RECORDS FOR THE EXERCISE —
++++++++++++++++++++

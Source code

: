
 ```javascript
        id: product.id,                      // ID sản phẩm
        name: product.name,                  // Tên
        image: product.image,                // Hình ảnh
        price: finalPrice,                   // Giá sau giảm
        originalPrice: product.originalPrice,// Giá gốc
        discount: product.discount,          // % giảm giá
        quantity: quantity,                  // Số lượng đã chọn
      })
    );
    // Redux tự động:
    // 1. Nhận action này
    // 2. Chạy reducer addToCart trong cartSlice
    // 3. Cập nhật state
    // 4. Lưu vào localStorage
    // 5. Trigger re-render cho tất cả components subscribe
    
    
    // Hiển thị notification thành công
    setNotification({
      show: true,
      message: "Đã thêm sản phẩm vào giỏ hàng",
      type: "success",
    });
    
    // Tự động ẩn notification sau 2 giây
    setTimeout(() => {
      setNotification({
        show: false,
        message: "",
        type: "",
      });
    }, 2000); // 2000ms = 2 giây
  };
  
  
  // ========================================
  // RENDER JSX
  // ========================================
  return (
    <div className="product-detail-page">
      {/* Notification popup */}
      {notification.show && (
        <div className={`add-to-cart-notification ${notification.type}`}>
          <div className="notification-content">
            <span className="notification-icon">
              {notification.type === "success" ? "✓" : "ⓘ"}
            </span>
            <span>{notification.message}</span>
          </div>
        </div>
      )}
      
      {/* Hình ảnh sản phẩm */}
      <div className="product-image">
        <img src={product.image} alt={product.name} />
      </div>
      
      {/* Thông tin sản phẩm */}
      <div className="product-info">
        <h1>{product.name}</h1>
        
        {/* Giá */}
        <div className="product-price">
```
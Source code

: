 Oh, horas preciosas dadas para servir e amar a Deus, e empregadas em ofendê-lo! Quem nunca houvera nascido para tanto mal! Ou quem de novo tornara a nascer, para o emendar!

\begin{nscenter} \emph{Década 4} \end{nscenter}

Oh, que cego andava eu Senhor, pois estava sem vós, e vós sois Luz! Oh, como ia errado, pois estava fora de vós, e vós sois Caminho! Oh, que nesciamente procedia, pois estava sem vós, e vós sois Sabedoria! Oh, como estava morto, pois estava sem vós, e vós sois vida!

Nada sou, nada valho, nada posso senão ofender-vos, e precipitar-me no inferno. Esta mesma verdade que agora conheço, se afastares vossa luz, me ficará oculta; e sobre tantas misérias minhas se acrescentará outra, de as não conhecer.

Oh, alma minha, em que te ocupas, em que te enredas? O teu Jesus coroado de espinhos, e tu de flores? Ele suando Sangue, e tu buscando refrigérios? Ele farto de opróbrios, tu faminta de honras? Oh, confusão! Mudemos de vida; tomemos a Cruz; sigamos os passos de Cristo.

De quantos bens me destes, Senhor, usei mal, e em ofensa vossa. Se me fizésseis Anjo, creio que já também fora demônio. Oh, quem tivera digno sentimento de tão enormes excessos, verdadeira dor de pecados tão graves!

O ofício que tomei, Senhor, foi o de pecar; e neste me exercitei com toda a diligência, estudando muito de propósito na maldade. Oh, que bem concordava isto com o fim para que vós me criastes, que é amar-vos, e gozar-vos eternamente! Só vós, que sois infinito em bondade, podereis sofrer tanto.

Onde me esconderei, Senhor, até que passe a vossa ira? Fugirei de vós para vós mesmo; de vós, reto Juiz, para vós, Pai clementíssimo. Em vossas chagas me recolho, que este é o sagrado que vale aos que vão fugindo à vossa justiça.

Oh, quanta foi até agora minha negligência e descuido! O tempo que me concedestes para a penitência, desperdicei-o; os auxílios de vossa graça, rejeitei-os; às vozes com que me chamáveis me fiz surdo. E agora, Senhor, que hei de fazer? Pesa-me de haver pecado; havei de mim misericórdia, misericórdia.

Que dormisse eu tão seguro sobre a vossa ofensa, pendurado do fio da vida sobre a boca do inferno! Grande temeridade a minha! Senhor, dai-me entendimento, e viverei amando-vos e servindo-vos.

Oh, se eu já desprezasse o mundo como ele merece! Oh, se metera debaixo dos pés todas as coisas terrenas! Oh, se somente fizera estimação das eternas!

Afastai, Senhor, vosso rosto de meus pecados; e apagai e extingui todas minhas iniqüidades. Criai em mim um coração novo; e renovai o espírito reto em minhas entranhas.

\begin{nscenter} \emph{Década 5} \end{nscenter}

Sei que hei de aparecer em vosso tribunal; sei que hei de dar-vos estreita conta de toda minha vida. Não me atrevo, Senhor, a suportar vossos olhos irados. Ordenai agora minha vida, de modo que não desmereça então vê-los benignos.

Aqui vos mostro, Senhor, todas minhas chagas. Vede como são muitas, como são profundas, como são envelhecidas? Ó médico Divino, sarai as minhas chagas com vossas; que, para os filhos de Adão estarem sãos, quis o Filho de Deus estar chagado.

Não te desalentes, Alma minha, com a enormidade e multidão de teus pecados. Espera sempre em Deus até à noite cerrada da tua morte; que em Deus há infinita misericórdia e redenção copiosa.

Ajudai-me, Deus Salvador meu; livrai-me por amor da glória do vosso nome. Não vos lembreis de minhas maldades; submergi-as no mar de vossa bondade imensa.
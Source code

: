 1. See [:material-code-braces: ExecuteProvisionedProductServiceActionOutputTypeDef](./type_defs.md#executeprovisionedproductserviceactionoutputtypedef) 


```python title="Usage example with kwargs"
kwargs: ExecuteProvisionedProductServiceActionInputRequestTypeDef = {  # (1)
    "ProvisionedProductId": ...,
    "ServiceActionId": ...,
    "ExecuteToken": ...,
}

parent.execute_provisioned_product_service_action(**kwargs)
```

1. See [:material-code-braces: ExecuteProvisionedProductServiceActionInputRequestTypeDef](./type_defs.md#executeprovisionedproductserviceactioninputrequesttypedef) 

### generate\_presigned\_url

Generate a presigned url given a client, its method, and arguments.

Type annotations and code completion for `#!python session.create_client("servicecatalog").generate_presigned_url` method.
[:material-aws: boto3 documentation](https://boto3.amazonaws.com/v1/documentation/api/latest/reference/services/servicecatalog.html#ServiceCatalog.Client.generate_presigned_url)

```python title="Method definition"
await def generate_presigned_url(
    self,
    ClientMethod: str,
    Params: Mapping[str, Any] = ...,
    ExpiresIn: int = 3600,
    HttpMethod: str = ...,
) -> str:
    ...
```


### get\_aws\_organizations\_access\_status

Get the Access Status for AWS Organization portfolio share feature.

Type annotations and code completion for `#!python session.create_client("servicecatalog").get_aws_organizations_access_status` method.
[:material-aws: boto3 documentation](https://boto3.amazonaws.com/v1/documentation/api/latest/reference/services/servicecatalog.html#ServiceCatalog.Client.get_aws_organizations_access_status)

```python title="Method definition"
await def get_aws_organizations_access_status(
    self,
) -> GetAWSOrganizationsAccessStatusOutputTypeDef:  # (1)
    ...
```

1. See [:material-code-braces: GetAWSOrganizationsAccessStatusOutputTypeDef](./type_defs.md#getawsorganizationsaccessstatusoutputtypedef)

++++++++++++++++++++

WHAT THE TASK ASKS — Across all the records above, find each line with "quem" in it and copy it.

SOLUTION FOR THIS PROBLEM —
: Oh, horas preciosas dadas para servir e amar a Deus, e empregadas em ofendê-lo! Quem nunca houvera nascido para tanto mal! Ou quem de novo tornara a nascer, para o emendar!
De quantos bens me destes, Senhor, usei mal, e em ofensa vossa. Se me fizésseis Anjo, creio que já também fora demônio. Oh, quem tivera digno sentimento de tão enormes excessos, verdadeira dor de pecados tão graves!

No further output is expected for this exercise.